Emotionally preparing for leaving was probably the hardest thing. It was a concrete reminder that privilege is not ever something you can talk away. At our going away party I spent a lot of time talking to Ariel, who is a professor of English, but must bake and sell sweets on the street in order to make a living. Here I was, part of a group of twenty American college students, all getting ready to head back to the United States. I was thinking about Maine and New York, one a place many Cubans don’t know exists and another a place that many think about but will never be able to see. When we talk about the mobility privilege (be it class, race, gender, or any other, in any combination) bestows on those who have it I often think about it in terms of abstract movement- social and economic. But here in Cuba (as in the United States, but being in Cuba put it into sharp relief) there is also the ability to move physically. That is, as American college students, we could go there and we could leave. It felt insulting just to think, “When I go back to the US I will…” And yet it was a truth that was unalterable.

Is it only because I see it from the outside, as a tourist, that I see Havana as beautiful? That I can see the daily sufferings, struggles and turmoil that it encompasses as part of its “personality” because I look with the eyes of a foreigner? How does this reflect on the daily struggles and suffering I look upon in NYC, where I am not a local, but I am not a foreigner either. Step off of Calle Obispo in Habana Vieja, onto the streets of either side of it and the restored buildings and cheery facades immediately give away to the everyday life of a very old and very poor city. Laundry hanging out of windows, trash, stray dogs and mud puddles everywhere, bicycles and cars making their way slowly down it, avoiding potholes and small children in their red and white school uniforms.

Because this is a place where our professor tells us that everyone, be they mechanics, clerks, nurses or professors, must do extra work on the side to get their needs met. This is a country of dual currencies, the peso and the dollar where access to the dollar determines your standard of living. And so it is clearly a class based society, but I don’t think that any of us expected that it wasn’t.

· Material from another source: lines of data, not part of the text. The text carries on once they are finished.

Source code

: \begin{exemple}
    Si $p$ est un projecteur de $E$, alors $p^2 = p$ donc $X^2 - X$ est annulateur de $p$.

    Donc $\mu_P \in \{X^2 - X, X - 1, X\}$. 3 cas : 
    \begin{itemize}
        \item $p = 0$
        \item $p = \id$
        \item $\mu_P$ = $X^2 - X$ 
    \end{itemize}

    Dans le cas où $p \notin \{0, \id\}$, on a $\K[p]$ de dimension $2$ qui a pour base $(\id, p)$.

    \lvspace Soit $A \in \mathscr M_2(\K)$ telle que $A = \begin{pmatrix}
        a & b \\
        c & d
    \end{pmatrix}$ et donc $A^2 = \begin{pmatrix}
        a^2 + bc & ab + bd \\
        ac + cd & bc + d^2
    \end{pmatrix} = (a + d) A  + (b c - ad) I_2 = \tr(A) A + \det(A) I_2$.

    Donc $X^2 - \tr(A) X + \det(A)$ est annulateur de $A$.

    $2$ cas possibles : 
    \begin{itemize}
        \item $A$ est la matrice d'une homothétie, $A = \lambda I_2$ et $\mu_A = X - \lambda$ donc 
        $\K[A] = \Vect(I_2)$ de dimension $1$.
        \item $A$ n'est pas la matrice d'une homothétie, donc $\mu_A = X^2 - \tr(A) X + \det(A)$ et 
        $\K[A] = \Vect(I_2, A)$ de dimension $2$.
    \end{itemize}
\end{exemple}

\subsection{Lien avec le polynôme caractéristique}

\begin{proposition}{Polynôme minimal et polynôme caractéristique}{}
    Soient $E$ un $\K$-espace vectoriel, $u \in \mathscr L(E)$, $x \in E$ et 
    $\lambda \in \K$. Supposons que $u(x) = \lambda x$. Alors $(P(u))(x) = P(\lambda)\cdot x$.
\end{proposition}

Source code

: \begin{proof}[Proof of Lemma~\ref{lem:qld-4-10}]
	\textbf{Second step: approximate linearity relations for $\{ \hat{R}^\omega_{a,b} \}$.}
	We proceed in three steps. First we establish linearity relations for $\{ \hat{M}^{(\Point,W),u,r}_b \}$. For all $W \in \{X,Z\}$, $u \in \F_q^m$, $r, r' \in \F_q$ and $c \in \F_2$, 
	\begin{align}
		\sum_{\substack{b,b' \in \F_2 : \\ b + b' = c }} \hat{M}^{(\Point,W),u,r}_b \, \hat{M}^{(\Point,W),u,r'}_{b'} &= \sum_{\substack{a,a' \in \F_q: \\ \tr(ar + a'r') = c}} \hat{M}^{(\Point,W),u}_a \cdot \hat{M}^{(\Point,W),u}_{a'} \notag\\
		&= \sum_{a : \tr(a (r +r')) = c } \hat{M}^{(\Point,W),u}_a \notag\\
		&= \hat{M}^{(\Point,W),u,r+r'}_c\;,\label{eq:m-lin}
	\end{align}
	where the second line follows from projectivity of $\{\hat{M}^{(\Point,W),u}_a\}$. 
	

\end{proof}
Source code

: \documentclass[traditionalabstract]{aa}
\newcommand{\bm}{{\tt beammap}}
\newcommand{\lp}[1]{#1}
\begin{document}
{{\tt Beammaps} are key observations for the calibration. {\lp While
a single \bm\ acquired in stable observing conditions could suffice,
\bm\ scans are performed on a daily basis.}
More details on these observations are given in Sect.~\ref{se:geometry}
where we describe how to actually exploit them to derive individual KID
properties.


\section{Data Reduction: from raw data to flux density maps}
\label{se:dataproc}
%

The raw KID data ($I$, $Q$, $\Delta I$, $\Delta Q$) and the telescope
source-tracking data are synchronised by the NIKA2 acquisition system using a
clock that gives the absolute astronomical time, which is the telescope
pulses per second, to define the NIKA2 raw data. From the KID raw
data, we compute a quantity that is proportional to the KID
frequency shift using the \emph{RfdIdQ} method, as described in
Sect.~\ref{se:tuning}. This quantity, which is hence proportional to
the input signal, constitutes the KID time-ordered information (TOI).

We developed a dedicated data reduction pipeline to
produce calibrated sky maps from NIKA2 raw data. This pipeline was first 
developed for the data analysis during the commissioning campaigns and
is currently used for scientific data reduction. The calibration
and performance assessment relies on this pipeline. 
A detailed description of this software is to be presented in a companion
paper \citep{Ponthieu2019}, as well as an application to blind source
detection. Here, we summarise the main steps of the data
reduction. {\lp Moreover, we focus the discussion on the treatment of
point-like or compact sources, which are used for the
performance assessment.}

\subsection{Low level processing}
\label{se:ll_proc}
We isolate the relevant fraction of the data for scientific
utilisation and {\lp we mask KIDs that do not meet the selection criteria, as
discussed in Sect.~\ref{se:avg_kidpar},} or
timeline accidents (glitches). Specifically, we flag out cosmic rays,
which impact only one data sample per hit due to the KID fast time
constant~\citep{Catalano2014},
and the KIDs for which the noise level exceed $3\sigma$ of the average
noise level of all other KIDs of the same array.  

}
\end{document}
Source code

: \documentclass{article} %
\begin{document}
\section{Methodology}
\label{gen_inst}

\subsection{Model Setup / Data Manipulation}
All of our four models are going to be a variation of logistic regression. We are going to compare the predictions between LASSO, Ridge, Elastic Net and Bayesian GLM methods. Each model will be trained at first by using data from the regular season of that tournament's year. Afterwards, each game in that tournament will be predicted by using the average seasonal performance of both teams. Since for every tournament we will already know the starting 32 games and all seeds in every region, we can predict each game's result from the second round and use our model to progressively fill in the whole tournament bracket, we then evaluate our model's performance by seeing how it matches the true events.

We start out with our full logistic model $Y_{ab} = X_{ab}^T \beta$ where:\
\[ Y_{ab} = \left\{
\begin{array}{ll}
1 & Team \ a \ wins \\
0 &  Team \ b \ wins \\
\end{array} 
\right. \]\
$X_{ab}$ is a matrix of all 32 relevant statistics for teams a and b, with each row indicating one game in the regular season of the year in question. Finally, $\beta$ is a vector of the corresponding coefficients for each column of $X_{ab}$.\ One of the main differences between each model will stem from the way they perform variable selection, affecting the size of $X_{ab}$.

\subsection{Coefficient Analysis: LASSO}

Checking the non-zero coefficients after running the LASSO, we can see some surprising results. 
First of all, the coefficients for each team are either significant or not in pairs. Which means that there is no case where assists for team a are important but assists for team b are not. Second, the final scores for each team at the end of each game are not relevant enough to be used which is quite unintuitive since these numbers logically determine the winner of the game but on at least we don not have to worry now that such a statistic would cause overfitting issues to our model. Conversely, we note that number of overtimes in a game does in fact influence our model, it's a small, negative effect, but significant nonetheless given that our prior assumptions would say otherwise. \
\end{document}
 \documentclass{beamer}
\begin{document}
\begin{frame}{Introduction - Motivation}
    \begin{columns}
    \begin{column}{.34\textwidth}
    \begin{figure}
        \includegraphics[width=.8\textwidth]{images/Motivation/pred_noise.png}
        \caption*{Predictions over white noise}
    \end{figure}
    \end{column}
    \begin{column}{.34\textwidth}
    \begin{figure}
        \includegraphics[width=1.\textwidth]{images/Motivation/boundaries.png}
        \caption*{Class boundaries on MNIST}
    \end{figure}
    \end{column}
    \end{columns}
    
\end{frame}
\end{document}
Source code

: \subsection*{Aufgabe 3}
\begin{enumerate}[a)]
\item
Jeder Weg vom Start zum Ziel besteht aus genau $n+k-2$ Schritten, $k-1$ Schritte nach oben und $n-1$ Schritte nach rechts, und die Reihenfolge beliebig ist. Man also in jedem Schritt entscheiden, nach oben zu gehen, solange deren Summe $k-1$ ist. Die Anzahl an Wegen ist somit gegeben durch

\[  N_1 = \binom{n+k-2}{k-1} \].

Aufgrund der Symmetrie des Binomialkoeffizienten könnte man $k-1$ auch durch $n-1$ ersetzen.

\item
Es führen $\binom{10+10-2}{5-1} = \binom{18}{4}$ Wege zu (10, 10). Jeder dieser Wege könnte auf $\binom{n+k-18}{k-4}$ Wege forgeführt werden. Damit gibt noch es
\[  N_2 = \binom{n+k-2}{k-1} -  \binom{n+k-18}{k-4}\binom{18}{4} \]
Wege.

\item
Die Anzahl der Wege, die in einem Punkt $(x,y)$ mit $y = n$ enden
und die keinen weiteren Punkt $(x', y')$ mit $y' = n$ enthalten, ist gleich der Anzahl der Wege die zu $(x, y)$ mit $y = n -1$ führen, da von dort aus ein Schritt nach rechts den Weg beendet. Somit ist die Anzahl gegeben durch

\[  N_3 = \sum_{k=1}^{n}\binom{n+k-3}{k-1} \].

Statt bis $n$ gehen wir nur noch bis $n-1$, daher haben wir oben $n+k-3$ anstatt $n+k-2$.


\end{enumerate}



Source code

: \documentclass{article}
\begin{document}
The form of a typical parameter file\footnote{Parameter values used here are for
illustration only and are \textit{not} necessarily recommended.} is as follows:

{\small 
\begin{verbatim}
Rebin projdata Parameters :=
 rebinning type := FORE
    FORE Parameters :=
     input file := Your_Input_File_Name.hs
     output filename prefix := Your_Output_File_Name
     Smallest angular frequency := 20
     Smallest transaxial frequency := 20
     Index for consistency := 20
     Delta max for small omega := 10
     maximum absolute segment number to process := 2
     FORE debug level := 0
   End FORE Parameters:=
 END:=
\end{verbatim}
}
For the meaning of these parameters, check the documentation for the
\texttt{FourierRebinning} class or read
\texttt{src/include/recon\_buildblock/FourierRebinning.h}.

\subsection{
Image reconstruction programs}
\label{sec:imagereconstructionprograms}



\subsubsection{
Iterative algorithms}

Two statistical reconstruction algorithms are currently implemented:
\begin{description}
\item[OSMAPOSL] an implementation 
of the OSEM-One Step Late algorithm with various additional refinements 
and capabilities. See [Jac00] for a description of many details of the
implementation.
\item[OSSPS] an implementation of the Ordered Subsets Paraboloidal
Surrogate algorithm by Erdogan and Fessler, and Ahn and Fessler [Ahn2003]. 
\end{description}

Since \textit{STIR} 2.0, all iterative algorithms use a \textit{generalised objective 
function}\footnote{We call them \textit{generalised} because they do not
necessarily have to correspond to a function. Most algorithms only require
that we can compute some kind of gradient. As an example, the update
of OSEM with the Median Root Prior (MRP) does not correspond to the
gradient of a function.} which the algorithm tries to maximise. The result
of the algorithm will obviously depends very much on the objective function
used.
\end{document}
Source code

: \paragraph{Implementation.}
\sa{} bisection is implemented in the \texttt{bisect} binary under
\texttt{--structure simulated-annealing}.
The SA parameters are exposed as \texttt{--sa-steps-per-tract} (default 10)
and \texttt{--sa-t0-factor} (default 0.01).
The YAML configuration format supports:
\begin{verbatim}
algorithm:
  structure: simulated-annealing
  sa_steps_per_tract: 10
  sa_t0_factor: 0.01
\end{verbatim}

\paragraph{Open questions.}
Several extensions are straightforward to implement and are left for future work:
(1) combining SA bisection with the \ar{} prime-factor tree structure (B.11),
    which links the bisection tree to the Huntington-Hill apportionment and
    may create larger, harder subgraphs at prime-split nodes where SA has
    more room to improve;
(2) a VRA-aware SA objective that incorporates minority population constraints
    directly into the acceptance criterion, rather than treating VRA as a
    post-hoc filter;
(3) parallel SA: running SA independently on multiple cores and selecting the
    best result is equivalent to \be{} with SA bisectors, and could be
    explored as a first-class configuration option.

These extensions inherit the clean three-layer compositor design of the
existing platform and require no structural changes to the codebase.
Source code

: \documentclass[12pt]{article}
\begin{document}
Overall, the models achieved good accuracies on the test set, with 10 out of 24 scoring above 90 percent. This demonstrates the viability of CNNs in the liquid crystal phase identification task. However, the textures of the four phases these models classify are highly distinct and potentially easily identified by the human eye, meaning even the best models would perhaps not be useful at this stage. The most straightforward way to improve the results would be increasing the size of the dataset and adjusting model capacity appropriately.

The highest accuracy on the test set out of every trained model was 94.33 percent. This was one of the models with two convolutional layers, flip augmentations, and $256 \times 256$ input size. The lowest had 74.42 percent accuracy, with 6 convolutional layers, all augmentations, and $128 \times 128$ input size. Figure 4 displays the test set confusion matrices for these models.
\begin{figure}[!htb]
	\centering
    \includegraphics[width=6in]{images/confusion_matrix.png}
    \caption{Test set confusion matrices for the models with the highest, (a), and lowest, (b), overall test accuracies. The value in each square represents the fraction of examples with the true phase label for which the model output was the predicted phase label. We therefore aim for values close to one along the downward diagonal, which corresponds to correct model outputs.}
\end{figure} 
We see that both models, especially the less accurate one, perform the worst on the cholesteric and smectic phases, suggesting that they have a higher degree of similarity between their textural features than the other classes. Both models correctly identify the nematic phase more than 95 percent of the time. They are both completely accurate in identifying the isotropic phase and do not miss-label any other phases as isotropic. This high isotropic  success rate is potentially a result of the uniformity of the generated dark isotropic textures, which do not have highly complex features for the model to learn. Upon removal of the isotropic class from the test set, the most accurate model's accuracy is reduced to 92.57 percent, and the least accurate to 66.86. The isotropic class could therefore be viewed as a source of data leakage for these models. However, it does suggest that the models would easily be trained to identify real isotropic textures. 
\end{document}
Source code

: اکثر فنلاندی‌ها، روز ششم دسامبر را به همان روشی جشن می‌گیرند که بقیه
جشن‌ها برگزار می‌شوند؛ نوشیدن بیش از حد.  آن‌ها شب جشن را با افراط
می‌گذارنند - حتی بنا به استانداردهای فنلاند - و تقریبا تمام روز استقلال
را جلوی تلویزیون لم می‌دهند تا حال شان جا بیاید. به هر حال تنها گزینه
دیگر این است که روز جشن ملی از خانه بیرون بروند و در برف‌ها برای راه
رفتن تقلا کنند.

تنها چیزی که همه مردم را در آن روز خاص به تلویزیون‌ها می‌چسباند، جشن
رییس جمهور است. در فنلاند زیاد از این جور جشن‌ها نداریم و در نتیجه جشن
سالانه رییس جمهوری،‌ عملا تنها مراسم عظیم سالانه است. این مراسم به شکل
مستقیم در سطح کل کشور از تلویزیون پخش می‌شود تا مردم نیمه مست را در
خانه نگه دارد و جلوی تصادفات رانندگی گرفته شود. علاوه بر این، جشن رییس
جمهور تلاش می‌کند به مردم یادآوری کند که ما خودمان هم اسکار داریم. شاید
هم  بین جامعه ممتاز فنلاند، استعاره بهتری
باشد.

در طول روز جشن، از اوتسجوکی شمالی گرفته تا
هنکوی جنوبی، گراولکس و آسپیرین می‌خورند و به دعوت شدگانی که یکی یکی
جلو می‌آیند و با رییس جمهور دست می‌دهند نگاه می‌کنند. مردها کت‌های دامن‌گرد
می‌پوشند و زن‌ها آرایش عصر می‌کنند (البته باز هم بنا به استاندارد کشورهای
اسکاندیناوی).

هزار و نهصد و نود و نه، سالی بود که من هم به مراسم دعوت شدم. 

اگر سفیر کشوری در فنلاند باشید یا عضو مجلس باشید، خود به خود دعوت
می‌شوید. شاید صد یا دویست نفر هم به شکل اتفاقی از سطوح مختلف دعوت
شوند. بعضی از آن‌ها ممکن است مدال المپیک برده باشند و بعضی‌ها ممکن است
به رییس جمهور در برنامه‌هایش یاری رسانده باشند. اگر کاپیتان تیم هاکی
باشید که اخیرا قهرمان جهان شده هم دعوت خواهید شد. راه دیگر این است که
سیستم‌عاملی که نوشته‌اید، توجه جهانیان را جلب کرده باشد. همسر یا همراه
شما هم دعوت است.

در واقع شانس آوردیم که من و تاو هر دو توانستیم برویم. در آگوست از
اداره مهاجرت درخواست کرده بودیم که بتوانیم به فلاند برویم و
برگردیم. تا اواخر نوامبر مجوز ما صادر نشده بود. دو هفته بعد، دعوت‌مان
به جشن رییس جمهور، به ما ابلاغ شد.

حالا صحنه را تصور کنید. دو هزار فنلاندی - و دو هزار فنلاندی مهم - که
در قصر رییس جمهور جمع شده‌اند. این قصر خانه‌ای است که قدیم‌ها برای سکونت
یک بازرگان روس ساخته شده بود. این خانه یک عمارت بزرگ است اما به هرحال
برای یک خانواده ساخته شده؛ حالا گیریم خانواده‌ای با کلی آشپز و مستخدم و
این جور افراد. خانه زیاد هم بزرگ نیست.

What I didn’t realize was that the dollar dominates the economy and creates at best, contradictions, and at worst, a kind of apartheid system which strictly enforces separation between Cubans and tourists. This system is enforced in other ways too, for example, it is absolutely forbidden for foreigners to bring Cubans to their hotel rooms. While, on a trip like ours, with a bunch of young women from the United States running around, some of which might not have the best judgment, this makes sense. However, for example, our R.A. Stephanie is dating a Cuban, and he was not allowed to come up to her room, which I imagine put a lot of strain on their relationship. It is a system where Cubans are forbidden to enter certain spaces, such as hotels, some clubs and restaurants by law. From a few of the people I met the expressed an overwhelming sense of frustration, especially because they feel they must suffer and give up so much for their country, to not have access to much of it is a great injustice.